Dataset items:
• • • • •
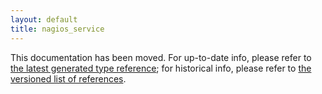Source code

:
 ```yaml
---
layout: default
title: nagios_service
---
```


This documentation has been moved. For up-to-date info, please refer to [the latest generated type reference](http://docs.puppetlabs.com/references/latest/type.html); for historical info, please refer to [the versioned list of references](http://docs.puppetlabs.com/references/).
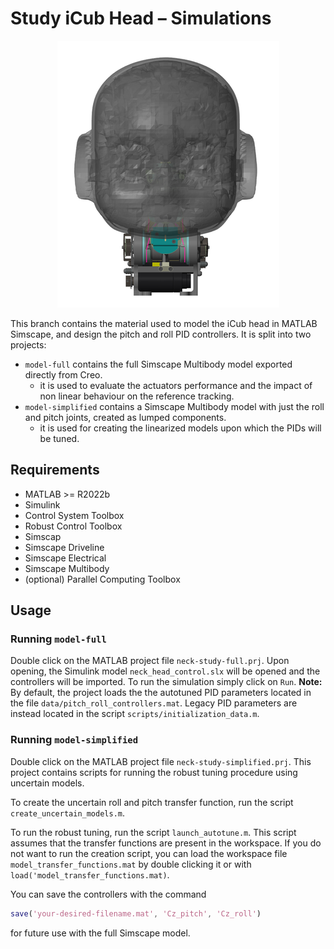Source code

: Study iCub Head – Simulations
=============================

<center>
<img src="./assets/head.png"></img>
</center>

This branch contains the material used to model the iCub head in MATLAB Simscape, and design the pitch and roll PID controllers.
It is split into two projects:
- `model-full` contains the full Simscape Multibody model exported directly from Creo.
     - it is used to evaluate the actuators performance and the impact of non linear behaviour on the reference tracking.
- `model-simplified` contains a Simscape Multibody model with just the roll and pitch joints, created as lumped components.
    - it is used for creating the linearized models upon which the PIDs will be tuned.

## Requirements
 - MATLAB >= R2022b
 - Simulink
 - Control System Toolbox
 - Robust Control Toolbox
 - Simscap
 - Simscape Driveline
 - Simscape Electrical
 - Simscape Multibody
 - (optional) Parallel Computing Toolbox

## Usage

### Running `model-full`
Double click on the MATLAB project file `neck-study-full.prj`. Upon opening, the Simulink model `neck_head_control.slx` will be opened and the controllers will be imported.
To run the simulation simply click on `Run`.
**Note:** By default, the project loads the the autotuned PID parameters located in the file `data/pitch_roll_controllers.mat`. Legacy PID parameters are instead located in the script `scripts/initialization_data.m`.
### Running `model-simplified`
Double click on the MATLAB project file `neck-study-simplified.prj`. This project contains scripts for running the robust tuning procedure using uncertain models.

To create the uncertain roll and pitch transfer function, run the script `create_uncertain_models.m`.

To run the robust tuning, run the script `launch_autotune.m`. This script assumes that the transfer functions are present in the workspace. If you do not want to run the creation script, you can load the workspace file `model_transfer_functions.mat` by double clicking it or with `load('model_transfer_functions.mat)`.

You can save the controllers with the command
```matlab
save('your-desired-filename.mat', 'Cz_pitch', 'Cz_roll')
```
for future use with the full Simscape model.
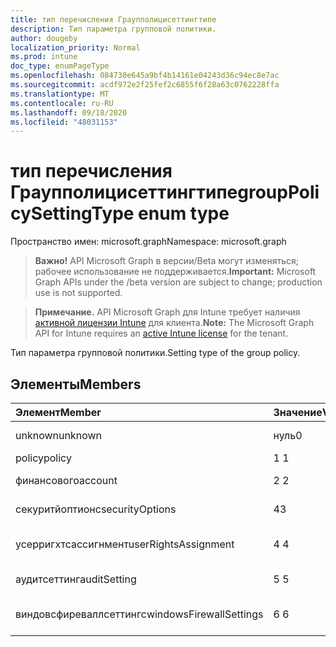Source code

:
 ```yaml
---
title: тип перечисления Граупполицисеттингтипе
description: Тип параметра групповой политики.
author: dougeby
localization_priority: Normal
ms.prod: intune
doc_type: enumPageType
ms.openlocfilehash: 084730e645a9bf4b14161e04243d36c94ec8e7ac
ms.sourcegitcommit: acdf972e2f25fef2c6855f6f28a63c0762228ffa
ms.translationtype: MT
ms.contentlocale: ru-RU
ms.lasthandoff: 09/18/2020
ms.locfileid: "48031153"
---
```

# <a name="grouppolicysettingtype-enum-type"></a><span data-ttu-id="75807-103">тип перечисления Граупполицисеттингтипе</span><span class="sxs-lookup"><span data-stu-id="75807-103">groupPolicySettingType enum type</span></span>

<span data-ttu-id="75807-104">Пространство имен: microsoft.graph</span><span class="sxs-lookup"><span data-stu-id="75807-104">Namespace: microsoft.graph</span></span>

> <span data-ttu-id="75807-105">**Важно!** API Microsoft Graph в версии/Beta могут изменяться; рабочее использование не поддерживается.</span><span class="sxs-lookup"><span data-stu-id="75807-105">**Important:** Microsoft Graph APIs under the /beta version are subject to change; production use is not supported.</span></span>

> <span data-ttu-id="75807-106">**Примечание.** API Microsoft Graph для Intune требует наличия [активной лицензии Intune](https://go.microsoft.com/fwlink/?linkid=839381) для клиента.</span><span class="sxs-lookup"><span data-stu-id="75807-106">**Note:** The Microsoft Graph API for Intune requires an [active Intune license](https://go.microsoft.com/fwlink/?linkid=839381) for the tenant.</span></span>

<span data-ttu-id="75807-107">Тип параметра групповой политики.</span><span class="sxs-lookup"><span data-stu-id="75807-107">Setting type of the group policy.</span></span>

## <a name="members"></a><span data-ttu-id="75807-108">Элементы</span><span class="sxs-lookup"><span data-stu-id="75807-108">Members</span></span>
|<span data-ttu-id="75807-109">Элемент</span><span class="sxs-lookup"><span data-stu-id="75807-109">Member</span></span>|<span data-ttu-id="75807-110">Значение</span><span class="sxs-lookup"><span data-stu-id="75807-110">Value</span></span>|<span data-ttu-id="75807-111">Описание</span><span class="sxs-lookup"><span data-stu-id="75807-111">Description</span></span>|
|:---|:---|:---|
|<span data-ttu-id="75807-112">unknown</span><span class="sxs-lookup"><span data-stu-id="75807-112">unknown</span></span>|<span data-ttu-id="75807-113">нуль</span><span class="sxs-lookup"><span data-stu-id="75807-113">0</span></span>|<span data-ttu-id="75807-114">Граупполицисеттингтипе Unknown</span><span class="sxs-lookup"><span data-stu-id="75807-114">GroupPolicySettingType unknown</span></span>|
|<span data-ttu-id="75807-115">policy</span><span class="sxs-lookup"><span data-stu-id="75807-115">policy</span></span>|<span data-ttu-id="75807-116">1 </span><span class="sxs-lookup"><span data-stu-id="75807-116">1</span></span>|<span data-ttu-id="75807-117">Тип параметра политики</span><span class="sxs-lookup"><span data-stu-id="75807-117">Policy setting type</span></span>|
|<span data-ttu-id="75807-118">финансового</span><span class="sxs-lookup"><span data-stu-id="75807-118">account</span></span>|<span data-ttu-id="75807-119">2 </span><span class="sxs-lookup"><span data-stu-id="75807-119">2</span></span>|<span data-ttu-id="75807-120">Тип параметра учетной записи</span><span class="sxs-lookup"><span data-stu-id="75807-120">Account setting type</span></span>|
|<span data-ttu-id="75807-121">секуритйоптионс</span><span class="sxs-lookup"><span data-stu-id="75807-121">securityOptions</span></span>|<span data-ttu-id="75807-122">4</span><span class="sxs-lookup"><span data-stu-id="75807-122">3</span></span>|<span data-ttu-id="75807-123">Тип параметра Секуритйоптионс</span><span class="sxs-lookup"><span data-stu-id="75807-123">SecurityOptions setting type</span></span>|
|<span data-ttu-id="75807-124">усерригхтсассигнмент</span><span class="sxs-lookup"><span data-stu-id="75807-124">userRightsAssignment</span></span>|<span data-ttu-id="75807-125">4 </span><span class="sxs-lookup"><span data-stu-id="75807-125">4</span></span>|<span data-ttu-id="75807-126">Тип параметра Усерригхтсассигнмент</span><span class="sxs-lookup"><span data-stu-id="75807-126">UserRightsAssignment setting type</span></span>|
|<span data-ttu-id="75807-127">аудитсеттинг</span><span class="sxs-lookup"><span data-stu-id="75807-127">auditSetting</span></span>|<span data-ttu-id="75807-128">5 </span><span class="sxs-lookup"><span data-stu-id="75807-128">5</span></span>|<span data-ttu-id="75807-129">Тип параметра Аудитсеттинг</span><span class="sxs-lookup"><span data-stu-id="75807-129">AuditSetting setting type</span></span>|
|<span data-ttu-id="75807-130">виндовсфиреваллсеттингс</span><span class="sxs-lookup"><span data-stu-id="75807-130">windowsFirewallSettings</span></span>|<span data-ttu-id="75807-131">6 </span><span class="sxs-lookup"><span data-stu-id="75807-131">6</span></span>|<span data-ttu-id="75807-132">Тип параметра Виндовсфиреваллсеттингс</span><span class="sxs-lookup"><span data-stu-id="75807-132">WindowsFirewallSettings setting type</span></span>|






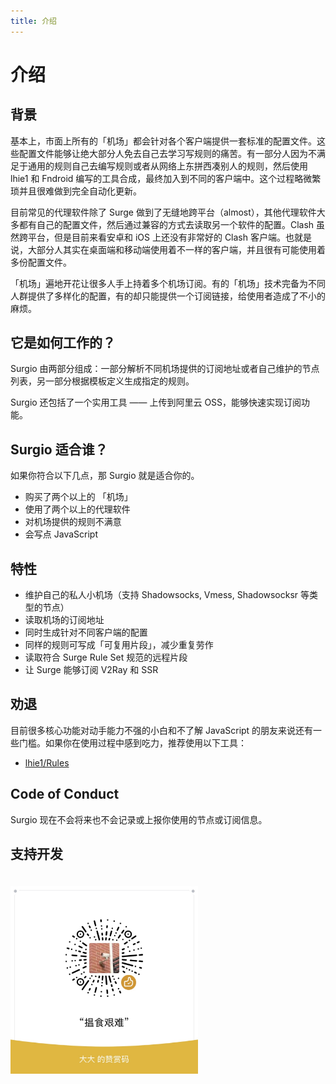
 ```yaml
---
title: 介绍
---
```


# 介绍

## 背景

基本上，市面上所有的「机场」都会针对各个客户端提供一套标准的配置文件。这些配置文件能够让绝大部分人免去自己去学习写规则的痛苦。有一部分人因为不满足于通用的规则自己去编写规则或者从网络上东拼西凑别人的规则，然后使用 lhie1 和 Fndroid 编写的工具合成，最终加入到不同的客户端中。这个过程略微繁琐并且很难做到完全自动化更新。

目前常见的代理软件除了 Surge 做到了无缝地跨平台（almost），其他代理软件大多都有自己的配置文件，然后通过兼容的方式去读取另一个软件的配置。Clash 虽然跨平台，但是目前来看安卓和 iOS 上还没有非常好的 Clash 客户端。也就是说，大部分人其实在桌面端和移动端使用着不一样的客户端，并且很有可能使用着多份配置文件。

「机场」遍地开花让很多人手上持着多个机场订阅。有的「机场」技术完备为不同人群提供了多样化的配置，有的却只能提供一个订阅链接，给使用者造成了不小的麻烦。

## 它是如何工作的？

Surgio 由两部分组成：一部分解析不同机场提供的订阅地址或者自己维护的节点列表，另一部分根据模板定义生成指定的规则。

Surgio 还包括了一个实用工具 —— 上传到阿里云 OSS，能够快速实现订阅功能。

## Surgio 适合谁？

如果你符合以下几点，那 Surgio 就是适合你的。

- 购买了两个以上的 「机场」
- 使用了两个以上的代理软件
- 对机场提供的规则不满意
- 会写点 JavaScript

## 特性

- 维护自己的私人小机场（支持 Shadowsocks, Vmess, Shadowsocksr 等类型的节点）
- 读取机场的订阅地址
- 同时生成针对不同客户端的配置
- 同样的规则可写成「可复用片段」，减少重复劳作
- 读取符合 Surge Rule Set 规范的远程片段
- 让 Surge 能够订阅 V2Ray 和 SSR

## 劝退

目前很多核心功能对动手能力不强的小白和不了解 JavaScript 的朋友来说还有一些门槛。如果你在使用过程中感到吃力，推荐使用以下工具：

- [lhie1/Rules](https://github.com/lhie1/Rules)

## Code of Conduct

Surgio 现在不会将来也不会记录或上报你使用的节点或订阅信息。

## 支持开发

<img src="/support.jpg" style="padding-top:20px;" width=300>
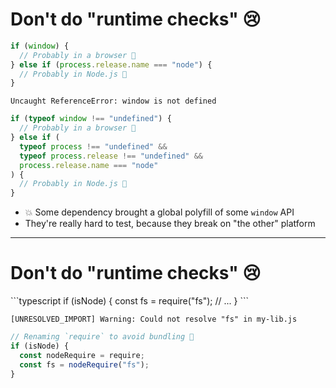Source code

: # Don't do "runtime checks" 😢

<v-clicks at="0">

```typescript
if (window) {
  // Probably in a browser 😬
} else if (process.release.name === "node") {
  // Probably in Node.js 😬
}
```

```
Uncaught ReferenceError: window is not defined
```

```typescript
if (typeof window !== "undefined") {
  // Probably in a browser 🙏
} else if (
  typeof process !== "undefined" &&
  typeof process.release !== "undefined" &&
  process.release.name === "node"
) {
  // Probably in Node.js 🙏
}
```

- 💥 Some dependency brought a global polyfill of some `window` API
- They're really hard to test, because they break on "the other" platform

</v-clicks>

<!--
One way you might do this, is through an pattern typically referred to as "runtime checks".

Can someone tell me why this code is a bad idea?

[click] On Node.js this is a reference error, because the window global is not defined.
[click] Let's try to fix that. The RHS of the `typeof` operator is allowed to be completely missing from the scope. Can someone tell my who this can go wrong?
[click] Some misbehaving dependency might have patched the global with a polyfill. And ultimately these are really hard to test.
-->

---

# Don't do "runtime checks" 😢

<v-clicks at="0">
```typescript
if (isNode) {
  const fs = require("fs");
  // ...
}
```

```
[UNRESOLVED_IMPORT] Warning: Could not resolve "fs" in my-lib.js
```

```typescript
// Renaming `require` to avoid bundling 😬
if (isNode) {
  const nodeRequire = require;
  const fs = nodeRequire("fs");
}
```
</v-clicks>

<!--
Even if you manage to define some constant, the "isNode" constant here.
Importing platform specific code from common code has issues. Does anyone have an idea on how this can go wrong?
[click] require calls mess with bundlers.
[click] you can do ugly workarounds, but this doesn't even work on Rspack, because it's smarter.
-->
• • • • •
Task description:
Match on "undefined" and report each line of the data above that has it.

Solution:
if (typeof window !== "undefined") {
  typeof process !== "undefined" &&
  typeof process.release !== "undefined" &&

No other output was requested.